- _ENTRIES SHOWN_
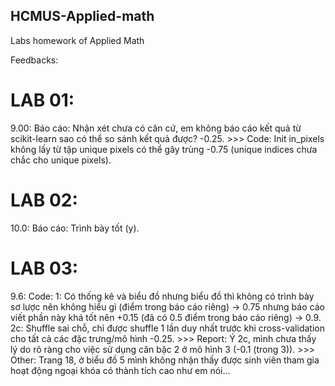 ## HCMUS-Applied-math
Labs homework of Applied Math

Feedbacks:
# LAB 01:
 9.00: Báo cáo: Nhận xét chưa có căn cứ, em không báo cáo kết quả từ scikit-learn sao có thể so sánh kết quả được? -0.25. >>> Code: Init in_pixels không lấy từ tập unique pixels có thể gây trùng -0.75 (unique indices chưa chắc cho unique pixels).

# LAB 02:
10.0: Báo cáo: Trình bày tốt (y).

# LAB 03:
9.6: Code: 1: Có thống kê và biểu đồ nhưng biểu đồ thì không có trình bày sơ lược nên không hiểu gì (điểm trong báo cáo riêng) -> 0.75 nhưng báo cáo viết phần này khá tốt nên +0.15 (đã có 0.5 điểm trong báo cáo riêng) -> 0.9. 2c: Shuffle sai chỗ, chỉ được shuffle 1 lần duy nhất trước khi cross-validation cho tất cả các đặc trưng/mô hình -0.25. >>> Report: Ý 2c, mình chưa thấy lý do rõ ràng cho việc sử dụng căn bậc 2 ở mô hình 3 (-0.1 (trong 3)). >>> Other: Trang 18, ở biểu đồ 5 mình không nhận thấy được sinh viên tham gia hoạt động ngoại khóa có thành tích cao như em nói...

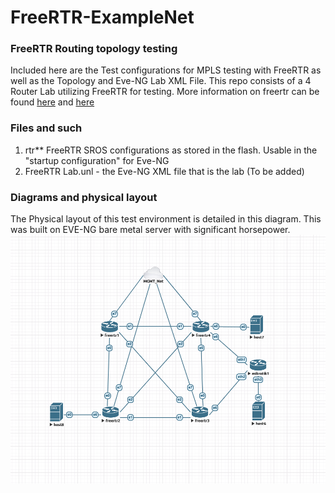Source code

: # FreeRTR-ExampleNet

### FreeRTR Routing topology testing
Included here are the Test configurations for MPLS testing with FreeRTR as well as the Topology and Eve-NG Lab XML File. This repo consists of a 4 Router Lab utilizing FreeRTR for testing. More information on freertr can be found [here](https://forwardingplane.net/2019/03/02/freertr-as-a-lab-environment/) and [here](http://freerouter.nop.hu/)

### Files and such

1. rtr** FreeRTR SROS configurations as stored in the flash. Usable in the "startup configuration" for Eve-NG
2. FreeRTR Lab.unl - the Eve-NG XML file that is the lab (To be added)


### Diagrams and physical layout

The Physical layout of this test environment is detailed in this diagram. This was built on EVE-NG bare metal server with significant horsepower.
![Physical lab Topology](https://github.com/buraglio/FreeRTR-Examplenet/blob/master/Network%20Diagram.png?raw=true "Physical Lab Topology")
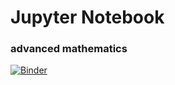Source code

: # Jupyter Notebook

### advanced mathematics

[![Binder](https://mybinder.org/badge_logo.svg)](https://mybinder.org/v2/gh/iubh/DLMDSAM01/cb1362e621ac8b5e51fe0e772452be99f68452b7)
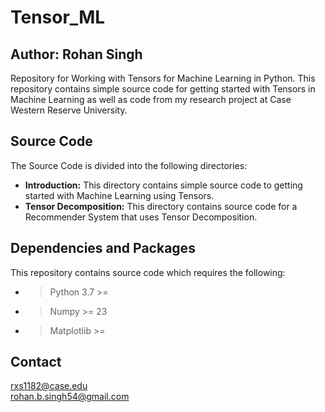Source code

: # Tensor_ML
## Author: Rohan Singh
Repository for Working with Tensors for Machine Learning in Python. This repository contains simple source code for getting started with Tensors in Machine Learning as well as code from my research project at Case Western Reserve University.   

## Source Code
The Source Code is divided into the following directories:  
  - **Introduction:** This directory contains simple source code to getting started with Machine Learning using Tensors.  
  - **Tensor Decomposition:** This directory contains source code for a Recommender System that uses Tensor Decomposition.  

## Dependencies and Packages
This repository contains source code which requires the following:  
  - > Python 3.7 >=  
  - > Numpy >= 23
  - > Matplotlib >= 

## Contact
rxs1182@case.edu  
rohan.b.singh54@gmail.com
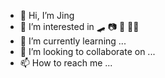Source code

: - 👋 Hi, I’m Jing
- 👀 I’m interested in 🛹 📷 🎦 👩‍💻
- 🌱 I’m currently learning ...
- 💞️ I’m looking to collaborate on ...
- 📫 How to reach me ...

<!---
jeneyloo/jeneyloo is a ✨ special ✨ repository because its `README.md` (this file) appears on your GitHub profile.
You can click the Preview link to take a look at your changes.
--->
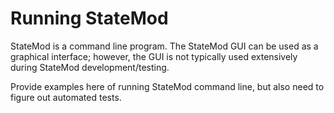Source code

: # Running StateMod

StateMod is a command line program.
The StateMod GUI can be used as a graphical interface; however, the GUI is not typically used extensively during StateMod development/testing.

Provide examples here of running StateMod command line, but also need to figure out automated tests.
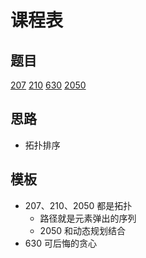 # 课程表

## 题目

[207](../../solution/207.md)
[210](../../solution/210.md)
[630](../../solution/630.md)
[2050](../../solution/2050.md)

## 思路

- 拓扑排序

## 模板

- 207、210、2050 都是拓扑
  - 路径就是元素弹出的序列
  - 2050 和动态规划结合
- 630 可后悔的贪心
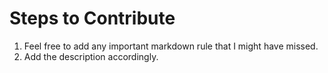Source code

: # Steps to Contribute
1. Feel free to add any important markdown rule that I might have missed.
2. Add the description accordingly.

- _YOUR TASK_
Above are some records. Count the lines among them with the word "repository", and answer with the number only.

- _RESPONSE BELOW_
3